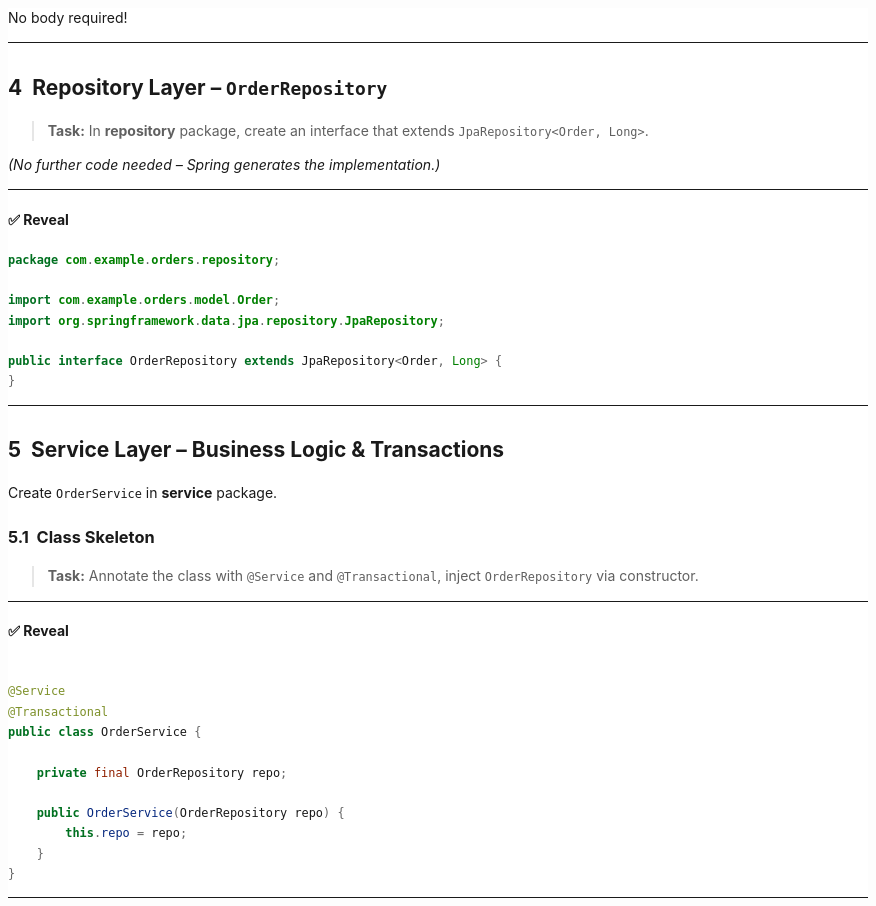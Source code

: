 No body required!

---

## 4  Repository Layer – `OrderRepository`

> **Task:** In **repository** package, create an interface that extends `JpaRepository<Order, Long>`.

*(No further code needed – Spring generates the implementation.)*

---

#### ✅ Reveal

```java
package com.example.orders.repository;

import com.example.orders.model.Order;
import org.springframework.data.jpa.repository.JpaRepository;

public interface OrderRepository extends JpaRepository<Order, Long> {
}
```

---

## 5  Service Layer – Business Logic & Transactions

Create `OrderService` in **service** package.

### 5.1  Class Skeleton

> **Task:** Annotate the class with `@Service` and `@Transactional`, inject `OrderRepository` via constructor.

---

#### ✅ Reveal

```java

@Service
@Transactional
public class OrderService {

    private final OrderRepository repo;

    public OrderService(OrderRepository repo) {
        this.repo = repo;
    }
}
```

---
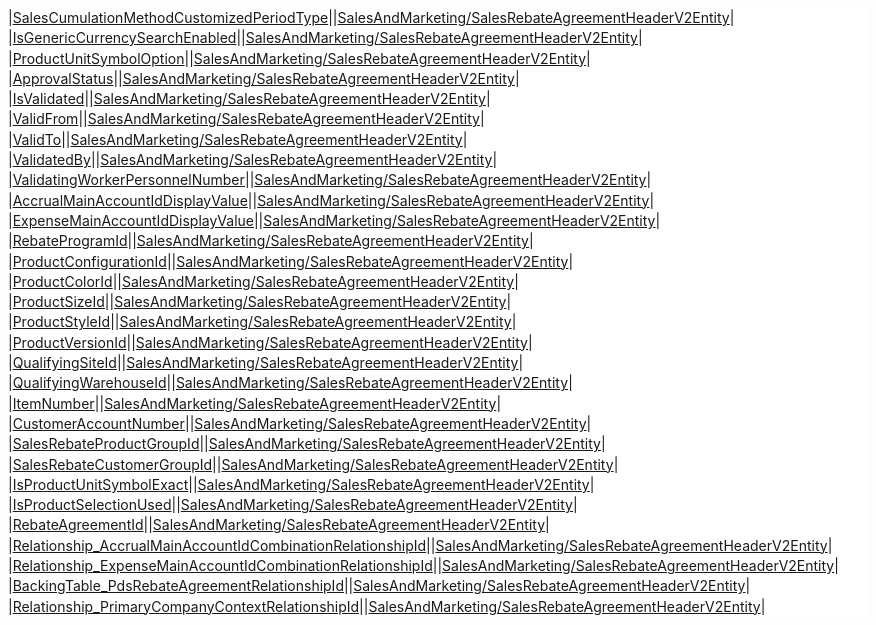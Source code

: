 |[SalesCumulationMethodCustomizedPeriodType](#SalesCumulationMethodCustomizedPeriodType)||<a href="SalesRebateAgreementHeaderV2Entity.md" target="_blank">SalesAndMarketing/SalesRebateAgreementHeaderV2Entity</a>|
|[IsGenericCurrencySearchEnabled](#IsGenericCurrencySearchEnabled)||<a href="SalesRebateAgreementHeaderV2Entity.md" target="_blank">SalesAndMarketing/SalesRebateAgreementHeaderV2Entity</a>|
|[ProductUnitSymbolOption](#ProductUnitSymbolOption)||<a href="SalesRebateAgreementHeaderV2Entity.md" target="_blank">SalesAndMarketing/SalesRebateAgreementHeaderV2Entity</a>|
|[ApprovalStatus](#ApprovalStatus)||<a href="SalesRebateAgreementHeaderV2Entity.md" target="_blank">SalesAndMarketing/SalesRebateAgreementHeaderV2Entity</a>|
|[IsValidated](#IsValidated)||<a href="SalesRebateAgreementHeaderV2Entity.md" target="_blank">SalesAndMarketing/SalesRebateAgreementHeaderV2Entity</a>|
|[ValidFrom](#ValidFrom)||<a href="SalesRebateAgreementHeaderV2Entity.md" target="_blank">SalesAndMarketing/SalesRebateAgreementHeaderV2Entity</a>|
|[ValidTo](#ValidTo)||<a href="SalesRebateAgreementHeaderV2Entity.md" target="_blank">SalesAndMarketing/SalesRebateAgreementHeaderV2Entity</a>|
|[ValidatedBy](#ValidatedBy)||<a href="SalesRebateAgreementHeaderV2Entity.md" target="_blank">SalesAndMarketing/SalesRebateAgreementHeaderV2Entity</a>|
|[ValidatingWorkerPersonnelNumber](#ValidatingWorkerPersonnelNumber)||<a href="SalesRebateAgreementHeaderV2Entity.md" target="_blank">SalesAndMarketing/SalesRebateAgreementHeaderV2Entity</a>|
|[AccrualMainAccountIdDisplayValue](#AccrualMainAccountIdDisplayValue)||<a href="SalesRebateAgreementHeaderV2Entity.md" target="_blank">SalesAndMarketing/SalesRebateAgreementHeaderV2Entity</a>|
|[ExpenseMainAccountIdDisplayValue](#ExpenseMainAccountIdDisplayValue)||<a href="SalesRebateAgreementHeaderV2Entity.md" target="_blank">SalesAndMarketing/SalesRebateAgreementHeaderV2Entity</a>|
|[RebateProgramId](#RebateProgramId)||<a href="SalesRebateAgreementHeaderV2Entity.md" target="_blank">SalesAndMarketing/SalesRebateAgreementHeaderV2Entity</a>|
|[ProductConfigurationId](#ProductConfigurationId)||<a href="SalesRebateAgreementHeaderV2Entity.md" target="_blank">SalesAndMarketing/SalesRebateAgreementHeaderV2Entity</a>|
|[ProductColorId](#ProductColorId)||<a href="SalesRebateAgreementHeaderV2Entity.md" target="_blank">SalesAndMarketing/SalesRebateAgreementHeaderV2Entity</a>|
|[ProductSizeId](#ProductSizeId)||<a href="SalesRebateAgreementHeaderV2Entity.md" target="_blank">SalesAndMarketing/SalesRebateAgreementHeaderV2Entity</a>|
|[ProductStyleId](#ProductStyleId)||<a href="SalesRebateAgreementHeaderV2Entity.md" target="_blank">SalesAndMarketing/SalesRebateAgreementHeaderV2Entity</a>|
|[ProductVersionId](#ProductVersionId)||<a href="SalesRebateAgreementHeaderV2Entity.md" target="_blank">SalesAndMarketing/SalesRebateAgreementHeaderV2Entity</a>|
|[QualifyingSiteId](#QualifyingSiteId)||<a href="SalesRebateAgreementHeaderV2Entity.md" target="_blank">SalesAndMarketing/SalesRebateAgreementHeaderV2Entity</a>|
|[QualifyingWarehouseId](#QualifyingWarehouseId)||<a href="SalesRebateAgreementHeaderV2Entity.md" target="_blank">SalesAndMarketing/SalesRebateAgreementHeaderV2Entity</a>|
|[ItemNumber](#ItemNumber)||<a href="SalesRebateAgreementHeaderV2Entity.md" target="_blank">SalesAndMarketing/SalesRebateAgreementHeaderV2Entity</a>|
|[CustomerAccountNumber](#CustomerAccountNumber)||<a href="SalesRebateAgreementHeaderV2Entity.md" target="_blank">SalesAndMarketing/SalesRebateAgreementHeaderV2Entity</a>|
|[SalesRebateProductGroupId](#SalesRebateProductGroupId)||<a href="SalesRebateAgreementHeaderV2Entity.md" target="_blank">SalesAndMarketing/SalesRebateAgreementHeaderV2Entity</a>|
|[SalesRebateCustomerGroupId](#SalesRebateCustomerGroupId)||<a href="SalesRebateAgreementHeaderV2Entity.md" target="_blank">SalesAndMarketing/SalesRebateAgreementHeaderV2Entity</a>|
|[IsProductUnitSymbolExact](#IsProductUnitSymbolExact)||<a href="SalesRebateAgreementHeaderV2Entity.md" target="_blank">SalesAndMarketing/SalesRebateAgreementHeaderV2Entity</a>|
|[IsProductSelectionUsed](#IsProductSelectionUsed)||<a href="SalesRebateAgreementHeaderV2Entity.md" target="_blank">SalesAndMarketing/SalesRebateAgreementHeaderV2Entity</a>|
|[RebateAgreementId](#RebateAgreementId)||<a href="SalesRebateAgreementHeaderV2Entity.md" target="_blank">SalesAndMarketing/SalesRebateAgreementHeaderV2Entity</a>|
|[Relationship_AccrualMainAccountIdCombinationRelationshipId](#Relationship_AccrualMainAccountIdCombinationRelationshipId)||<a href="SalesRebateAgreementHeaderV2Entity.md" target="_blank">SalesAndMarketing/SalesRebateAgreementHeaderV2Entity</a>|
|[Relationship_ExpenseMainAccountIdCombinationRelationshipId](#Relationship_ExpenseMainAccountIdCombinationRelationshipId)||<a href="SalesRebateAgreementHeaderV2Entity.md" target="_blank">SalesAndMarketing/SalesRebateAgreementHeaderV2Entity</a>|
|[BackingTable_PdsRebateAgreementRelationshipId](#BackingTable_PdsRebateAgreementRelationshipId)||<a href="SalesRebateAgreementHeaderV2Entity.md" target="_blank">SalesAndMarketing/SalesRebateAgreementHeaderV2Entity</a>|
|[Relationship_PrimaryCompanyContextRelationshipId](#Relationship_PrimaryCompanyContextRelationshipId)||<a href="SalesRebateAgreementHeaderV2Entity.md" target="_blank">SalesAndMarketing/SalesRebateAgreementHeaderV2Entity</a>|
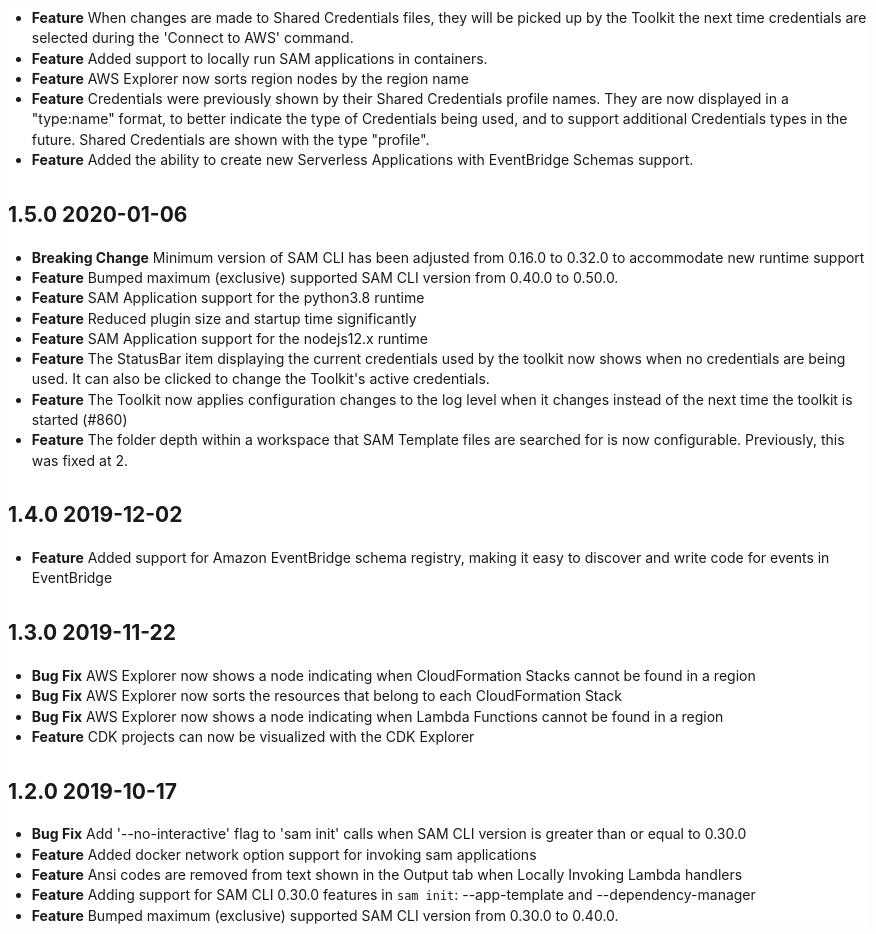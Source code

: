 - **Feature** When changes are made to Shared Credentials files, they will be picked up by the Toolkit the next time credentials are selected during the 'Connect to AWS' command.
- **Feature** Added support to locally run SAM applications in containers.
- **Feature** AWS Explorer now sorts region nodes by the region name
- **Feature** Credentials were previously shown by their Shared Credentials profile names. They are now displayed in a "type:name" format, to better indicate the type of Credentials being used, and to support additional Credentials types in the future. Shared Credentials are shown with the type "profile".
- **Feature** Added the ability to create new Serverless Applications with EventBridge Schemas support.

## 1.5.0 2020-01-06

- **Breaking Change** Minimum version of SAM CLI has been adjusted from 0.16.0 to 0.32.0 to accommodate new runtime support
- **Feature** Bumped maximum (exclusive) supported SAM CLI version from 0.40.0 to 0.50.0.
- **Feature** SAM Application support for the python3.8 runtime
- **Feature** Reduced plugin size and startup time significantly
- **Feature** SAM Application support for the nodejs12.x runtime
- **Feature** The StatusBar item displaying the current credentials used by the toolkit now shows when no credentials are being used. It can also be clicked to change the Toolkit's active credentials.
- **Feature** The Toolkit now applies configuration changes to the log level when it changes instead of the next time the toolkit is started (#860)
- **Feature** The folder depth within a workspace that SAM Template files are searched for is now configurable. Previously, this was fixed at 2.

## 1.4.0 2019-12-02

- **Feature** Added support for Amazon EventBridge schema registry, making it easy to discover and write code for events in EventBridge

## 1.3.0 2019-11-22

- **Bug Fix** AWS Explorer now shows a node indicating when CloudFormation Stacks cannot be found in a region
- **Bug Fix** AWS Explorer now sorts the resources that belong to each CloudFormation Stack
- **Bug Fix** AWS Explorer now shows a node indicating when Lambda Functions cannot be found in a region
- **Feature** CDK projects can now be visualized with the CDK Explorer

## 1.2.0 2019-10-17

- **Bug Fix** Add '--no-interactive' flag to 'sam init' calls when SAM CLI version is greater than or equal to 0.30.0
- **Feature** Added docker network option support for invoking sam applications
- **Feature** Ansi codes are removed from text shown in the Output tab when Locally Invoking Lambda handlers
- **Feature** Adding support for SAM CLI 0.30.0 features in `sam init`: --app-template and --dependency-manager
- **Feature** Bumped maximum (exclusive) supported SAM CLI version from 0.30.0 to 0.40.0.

_ _ _ _ _ _ _

* **What you will do**:
Where a line in the records above contains the word "files", copy that line.

* **Solution**:
: - **Feature** When changes are made to Shared Credentials files, they will be picked up by the Toolkit the next time credentials are selected during the 'Connect to AWS' command.
- **Feature** The folder depth within a workspace that SAM Template files are searched for is now configurable. Previously, this was fixed at 2.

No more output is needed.